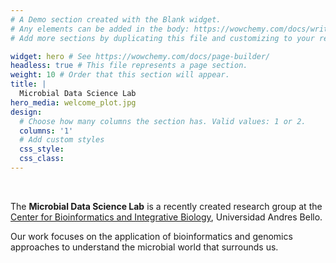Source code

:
 ```yaml
---
# A Demo section created with the Blank widget.
# Any elements can be added in the body: https://wowchemy.com/docs/writing-markdown-latex/
# Add more sections by duplicating this file and customizing to your requirements.

widget: hero # See https://wowchemy.com/docs/page-builder/
headless: true # This file represents a page section.
weight: 10 # Order that this section will appear.
title: |
  Microbial Data Science Lab
hero_media: welcome_plot.jpg
design:
  # Choose how many columns the section has. Valid values: 1 or 2.
  columns: '1'
  # Add custom styles
  css_style:
  css_class:
---
```


<br>

The **Microbial Data Science Lab** is a recently created research group at the [Center for Bioinformatics and Integrative Biology](https://www.cbib.cl), Universidad Andres Bello.


Our work focuses on the application of bioinformatics and genomics approaches to understand the microbial world that surrounds us.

* [Directions for this task]: The entire listing above, word for word and without pictures, is what should be output.

* [Solution for this exercise]:
Source code

:
 ```yaml
---
# A Demo section created with the Blank widget.
# Any elements can be added in the body: https://wowchemy.com/docs/writing-markdown-latex/
# Add more sections by duplicating this file and customizing to your requirements.

widget: hero # See https://wowchemy.com/docs/page-builder/
headless: true # This file represents a page section.
weight: 10 # Order that this section will appear.
title: |
  Microbial Data Science Lab
hero_media: welcome_plot.jpg
design:
  # Choose how many columns the section has. Valid values: 1 or 2.
  columns: '1'
  # Add custom styles
  css_style:
  css_class:
---
```


<br>

The **Microbial Data Science Lab** is a recently created research group at the [Center for Bioinformatics and Integrative Biology](https://www.cbib.cl), Universidad Andres Bello.


Our work focuses on the application of bioinformatics and genomics approaches to understand the microbial world that surrounds us.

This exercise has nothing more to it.